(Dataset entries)

______

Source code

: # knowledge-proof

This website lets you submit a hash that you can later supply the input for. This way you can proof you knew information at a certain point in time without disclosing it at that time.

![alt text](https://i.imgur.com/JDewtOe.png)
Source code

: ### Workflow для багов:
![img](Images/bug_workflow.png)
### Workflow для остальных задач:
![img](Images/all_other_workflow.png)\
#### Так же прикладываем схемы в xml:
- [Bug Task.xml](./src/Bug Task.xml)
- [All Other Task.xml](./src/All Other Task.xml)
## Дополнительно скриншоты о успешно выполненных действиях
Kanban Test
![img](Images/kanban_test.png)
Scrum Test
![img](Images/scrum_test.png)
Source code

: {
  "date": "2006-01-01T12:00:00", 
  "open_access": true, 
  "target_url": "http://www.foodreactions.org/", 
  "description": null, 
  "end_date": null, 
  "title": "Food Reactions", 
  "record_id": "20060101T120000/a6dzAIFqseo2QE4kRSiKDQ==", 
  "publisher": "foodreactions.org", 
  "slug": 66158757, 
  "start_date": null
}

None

______

** Exercise **
Repeat the records, every one of them, without any deviation.

** Exercise solution **
Source code

: # knowledge-proof

This website lets you submit a hash that you can later supply the input for. This way you can proof you knew information at a certain point in time without disclosing it at that time.

![alt text](https://i.imgur.com/JDewtOe.png)
Source code

: ### Workflow для багов:
![img](Images/bug_workflow.png)
### Workflow для остальных задач:
![img](Images/all_other_workflow.png)\
#### Так же прикладываем схемы в xml:
- [Bug Task.xml](./src/Bug Task.xml)
- [All Other Task.xml](./src/All Other Task.xml)
## Дополнительно скриншоты о успешно выполненных действиях
Kanban Test
![img](Images/kanban_test.png)
Scrum Test
![img](Images/scrum_test.png)
Source code

: {
  "date": "2006-01-01T12:00:00", 
  "open_access": true, 
  "target_url": "http://www.foodreactions.org/", 
  "description": null, 
  "end_date": null, 
  "title": "Food Reactions", 
  "record_id": "20060101T120000/a6dzAIFqseo2QE4kRSiKDQ==", 
  "publisher": "foodreactions.org", 
  "slug": 66158757, 
  "start_date": null
}

None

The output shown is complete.